ACTIVITY => From the records, pick out and copy each line containing "examples".

RECORDS =>
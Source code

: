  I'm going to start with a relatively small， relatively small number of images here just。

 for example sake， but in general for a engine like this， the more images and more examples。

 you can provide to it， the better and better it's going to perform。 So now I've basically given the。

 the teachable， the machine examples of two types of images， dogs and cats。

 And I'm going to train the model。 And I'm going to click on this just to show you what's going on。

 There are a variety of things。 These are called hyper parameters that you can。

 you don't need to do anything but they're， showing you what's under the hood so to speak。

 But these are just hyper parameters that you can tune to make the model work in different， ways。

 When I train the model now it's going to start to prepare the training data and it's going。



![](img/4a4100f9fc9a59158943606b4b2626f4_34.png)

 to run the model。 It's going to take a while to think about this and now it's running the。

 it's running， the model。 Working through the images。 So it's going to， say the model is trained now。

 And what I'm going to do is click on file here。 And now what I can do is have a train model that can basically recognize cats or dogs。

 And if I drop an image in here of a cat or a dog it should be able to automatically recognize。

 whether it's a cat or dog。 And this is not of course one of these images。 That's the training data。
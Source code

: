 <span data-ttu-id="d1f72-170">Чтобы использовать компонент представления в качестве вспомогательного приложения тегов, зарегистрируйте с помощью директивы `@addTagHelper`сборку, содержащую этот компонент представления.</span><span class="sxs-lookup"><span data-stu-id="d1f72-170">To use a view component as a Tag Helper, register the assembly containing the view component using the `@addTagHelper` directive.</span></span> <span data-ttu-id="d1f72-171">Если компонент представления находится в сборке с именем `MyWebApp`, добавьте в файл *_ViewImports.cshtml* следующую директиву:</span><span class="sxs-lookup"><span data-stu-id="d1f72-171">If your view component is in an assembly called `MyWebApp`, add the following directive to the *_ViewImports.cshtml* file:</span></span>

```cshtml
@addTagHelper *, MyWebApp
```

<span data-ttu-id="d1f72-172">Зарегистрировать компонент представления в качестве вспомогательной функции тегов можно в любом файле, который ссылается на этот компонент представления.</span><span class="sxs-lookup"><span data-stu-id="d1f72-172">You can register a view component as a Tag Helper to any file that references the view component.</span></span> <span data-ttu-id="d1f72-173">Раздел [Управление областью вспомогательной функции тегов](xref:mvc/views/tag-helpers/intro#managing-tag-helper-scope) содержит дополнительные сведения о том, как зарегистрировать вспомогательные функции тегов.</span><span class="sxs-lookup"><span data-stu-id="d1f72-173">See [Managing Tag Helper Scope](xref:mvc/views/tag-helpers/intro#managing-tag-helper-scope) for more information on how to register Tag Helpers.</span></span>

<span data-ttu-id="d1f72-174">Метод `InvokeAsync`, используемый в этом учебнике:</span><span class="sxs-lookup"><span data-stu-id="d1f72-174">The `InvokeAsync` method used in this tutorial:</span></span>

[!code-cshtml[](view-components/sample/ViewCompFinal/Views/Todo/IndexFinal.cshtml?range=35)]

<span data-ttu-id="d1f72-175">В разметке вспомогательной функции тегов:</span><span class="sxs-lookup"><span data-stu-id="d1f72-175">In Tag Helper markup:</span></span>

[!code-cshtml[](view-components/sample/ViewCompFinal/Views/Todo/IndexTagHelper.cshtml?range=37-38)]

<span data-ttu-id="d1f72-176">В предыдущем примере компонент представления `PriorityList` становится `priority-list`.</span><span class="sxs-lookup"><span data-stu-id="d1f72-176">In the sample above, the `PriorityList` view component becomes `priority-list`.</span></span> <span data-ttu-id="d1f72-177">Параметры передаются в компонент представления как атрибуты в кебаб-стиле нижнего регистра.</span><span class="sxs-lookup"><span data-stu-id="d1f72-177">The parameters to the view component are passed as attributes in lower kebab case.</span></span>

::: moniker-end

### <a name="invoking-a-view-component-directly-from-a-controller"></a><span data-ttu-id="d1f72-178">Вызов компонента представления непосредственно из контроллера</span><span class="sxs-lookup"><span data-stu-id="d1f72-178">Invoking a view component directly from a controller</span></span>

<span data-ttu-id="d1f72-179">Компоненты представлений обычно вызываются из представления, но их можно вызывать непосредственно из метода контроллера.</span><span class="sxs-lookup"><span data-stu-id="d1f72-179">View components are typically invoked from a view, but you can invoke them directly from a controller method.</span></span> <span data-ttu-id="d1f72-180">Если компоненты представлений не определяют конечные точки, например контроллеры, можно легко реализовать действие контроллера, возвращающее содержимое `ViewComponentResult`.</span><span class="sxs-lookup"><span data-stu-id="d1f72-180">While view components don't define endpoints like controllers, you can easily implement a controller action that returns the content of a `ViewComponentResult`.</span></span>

EXERCISE RESULT =>
 for example sake， but in general for a engine like this， the more images and more examples。
 the teachable， the machine examples of two types of images， dogs and cats。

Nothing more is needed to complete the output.